__EXERCISE REQUIREMENTS__.
Count the lines below that contain the word "first" and give only the number.
BEGIN RECORDS SHOWN
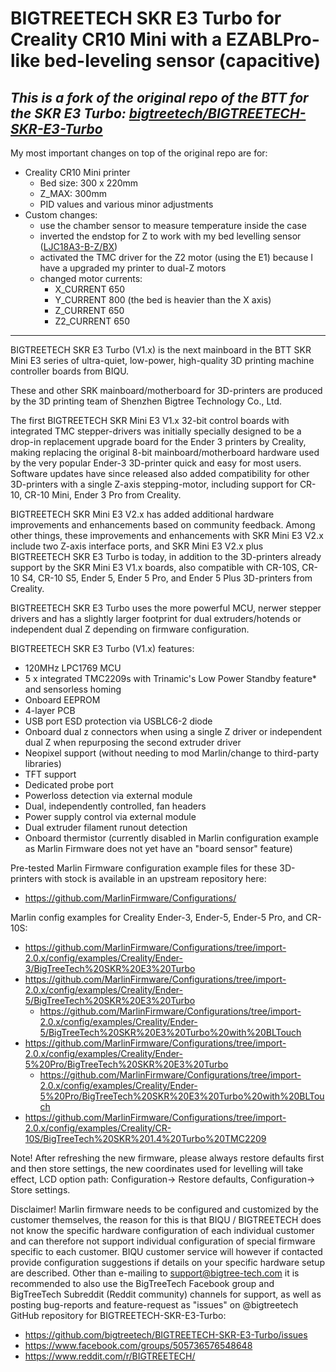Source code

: # BIGTREETECH SKR E3 Turbo for Creality CR10 Mini with a EZABLPro-like bed-leveling sensor (capacitive)
**_This is a fork of the original repo of the BTT for the SKR E3 Turbo: [bigtreetech/BIGTREETECH-SKR-E3-Turbo](https://github.com/bigtreetech/BIGTREETECH-SKR-E3-Turbo)_**
---
My most important changes on top of the original repo are for:
- Creality CR10 Mini printer
  - Bed size: 300 x 220mm
  - Z_MAX: 300mm 
  - PID values and various minor adjustments
- Custom changes:
  - use the chamber sensor to measure temperature inside the case
  - inverted the endstop for Z to work with my bed levelling sensor ([LJC18A3-B-Z/BX](https://www.amazon.de/gp/product/B072C35ZDC/ref=ppx_yo_dt_b_search_asin_title?ie=UTF8&psc=1))
  - activated the TMC driver for the Z2 motor (using the E1) because I have a upgraded my printer to dual-Z motors
  - changed motor currents:
    - X_CURRENT       650
    - Y_CURRENT       800 (the bed is heavier than the X axis)
    - Z_CURRENT       650
    - Z2_CURRENT      650
 ---

BIGTREETECH SKR E3 Turbo (V1.x) is the next mainboard in the BTT SKR Mini E3 series of ultra-quiet, low-power, high-quality 3D printing machine controller boards from BIQU.

These and other SRK mainboard/motherboard for 3D-printers are produced by the 3D printing team of Shenzhen Bigtree Technology Co., Ltd. 

The first BIGTREETECH SKR Mini E3 V1.x 32-bit control boards with integrated TMC stepper-drivers was initially specially designed to be a drop-in replacement upgrade board for the Ender 3 printers by Creality, making replacing the original 8-bit mainboard/motherboard hardware used by the very popular Ender-3 3D-printer quick and easy for most users. Software updates have since released also added compatibility for other 3D-printers with a single Z-axis stepping-motor, including support for CR-10, CR-10 Mini, Ender 3 Pro from Creality.

BIGTREETECH SKR Mini E3 V2.x has added additional hardware improvements and enhancements based on community feedback. Among other things, these improvements and enhancements with SKR Mini E3 V2.x include two Z-axis interface ports, and SKR Mini E3 V2.x plus BIGTREETECH SKR E3 Turbo is today, in addition to the 3D-printers already support by the SKR Mini E3 V1.x boards, also compatible with CR-10S, CR-10 S4, CR-10 S5, Ender 5, Ender 5 Pro, and Ender 5 Plus 3D-printers from Creality.

BIGTREETECH SKR E3 Turbo uses the more powerful MCU, nerwer stepper drivers and has a slightly larger footprint for dual extruders/hotends or independent dual Z depending on firmware configuration.

BIGTREETECH SKR E3 Turbo (V1.x) features:

- 120MHz LPC1769 MCU
- 5 x integrated TMC2209s with Trinamic's Low Power Standby feature* and sensorless homing
- Onboard EEPROM
- 4-layer PCB
- USB port ESD protection via USBLC6-2 diode
- Onboard dual z connectors when using a single Z driver or independent dual Z when repurposing the second extruder driver
- Neopixel support (without needing to mod Marlin/change to third-party libraries)
- TFT support
- Dedicated probe port
- Powerloss detection via external module
- Dual, independently controlled, fan headers
- Power supply control via external module
- Dual extruder filament runout detection
- Onboard thermistor (currently disabled in Marlin configuration example as Marlin Firmware does not yet have an "board sensor" feature)

Pre-tested Marlin Firmware configuration example files for these 3D-printers with stock is available in an upstream repository here:

- https://github.com/MarlinFirmware/Configurations/

Marlin config examples for Creality Ender-3, Ender-5, Ender-5 Pro, and CR-10S:

- https://github.com/MarlinFirmware/Configurations/tree/import-2.0.x/config/examples/Creality/Ender-3/BigTreeTech%20SKR%20E3%20Turbo
- https://github.com/MarlinFirmware/Configurations/tree/import-2.0.x/config/examples/Creality/Ender-5/BigTreeTech%20SKR%20E3%20Turbo
  - https://github.com/MarlinFirmware/Configurations/tree/import-2.0.x/config/examples/Creality/Ender-5/BigTreeTech%20SKR%20E3%20Turbo%20with%20BLTouch
- https://github.com/MarlinFirmware/Configurations/tree/import-2.0.x/config/examples/Creality/Ender-5%20Pro/BigTreeTech%20SKR%20E3%20Turbo
  - https://github.com/MarlinFirmware/Configurations/tree/import-2.0.x/config/examples/Creality/Ender-5%20Pro/BigTreeTech%20SKR%20E3%20Turbo%20with%20BLTouch
- https://github.com/MarlinFirmware/Configurations/tree/import-2.0.x/config/examples/Creality/CR-10S/BigTreeTech%20SKR%201.4%20Turbo%20TMC2209

Note! After refreshing the new firmware, please always restore defaults first and then store settings, the new coordinates used for levelling will take effect, LCD option path: Configuration-> Restore defaults, Configuration-> Store settings.

Disclaimer! Marlin firmware needs to be configured and customized by the customer themselves, the reason for this is that BIQU / BIGTREETECH does not know the specific hardware configuration of each individual customer and can therefore not support individual configuration of special firmware specific to each customer. BIQU customer service will however if contacted provide configuration suggestions if details on your specific hardware setup are described. Other than e-mailing to <support@bigtree-tech.com> it is recommended to also use the BigTreeTech Facebook group and BigTreeTech Subreddit (Reddit community) channels for support, as well as posting bug-reports and feature-request as "issues" on @bigtreetech GitHub repository for BIGTREETECH-SKR-E3-Turbo:

- https://github.com/bigtreetech/BIGTREETECH-SKR-E3-Turbo/issues
- https://www.facebook.com/groups/505736576548648
- https://www.reddit.com/r/BIGTREETECH/
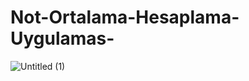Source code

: # Not-Ortalama-Hesaplama-Uygulamas-



![Untitled (1)](https://user-images.githubusercontent.com/127798561/224850591-a94748a8-265e-4dc2-b84d-dc9b2f84a304.png)
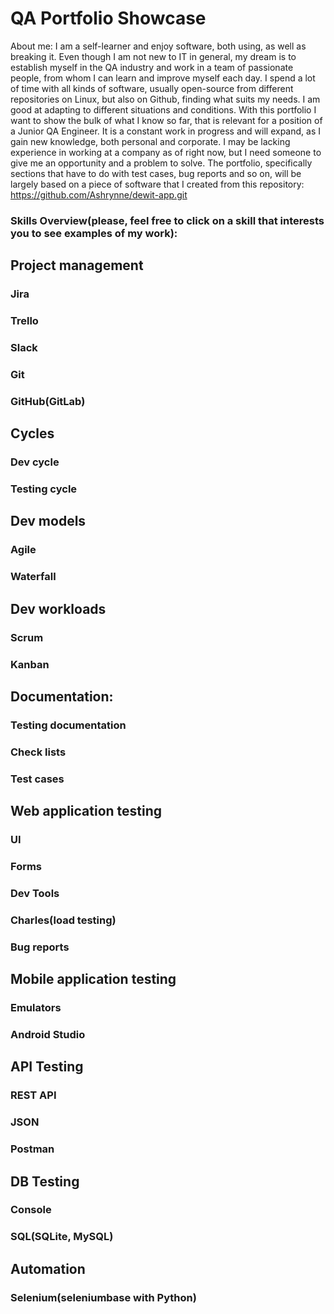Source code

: # QA Portfolio Showcase
About me:
    I am a self-learner and enjoy software, both using, as well as breaking it. Even though I am not new to IT in general, my dream is to establish myself in the QA industry and work in a team of passionate people, from whom I can learn and improve myself each day. I spend a lot of time with all kinds of software, usually open-source from different repositories on Linux, but also on Github, finding what suits my needs. I am good at adapting to different situations and conditions. With this portfolio I want to show the bulk of what I know so far, that is relevant for a position of a Junior QA Engineer. It is a constant work in progress and will expand, as I gain new knowledge, both personal and corporate. I may be lacking experience in working at a company as of right now, but I need someone to give me an opportunity and a problem to solve.
    The portfolio, specifically sections that have to do with test cases, bug reports and so on, will be largely based on a piece of software that I created from this repository: https://github.com/Ashrynne/dewit-app.git
### Skills Overview(please, feel free to click on a skill that interests you to see examples of my work):
## Project management
### Jira
### Trello
### Slack
### Git
### GitHub(GitLab)
##  Cycles
### Dev cycle
### Testing cycle
##  Dev models
### Agile
### Waterfall
## Dev workloads
### Scrum
### Kanban
## Documentation:
### Testing documentation
### Check lists
### Test cases
## Web application testing
### UI
### Forms
### Dev Tools
### Charles(load testing)
### Bug reports
## Mobile application testing
### Emulators
### Android Studio
## API Testing
### REST API
### JSON
### Postman
## DB Testing
### Console
### SQL(SQLite, MySQL)
## Automation
### Selenium(seleniumbase with Python)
END RECORDS SHOWN
__OUTPUT__.
2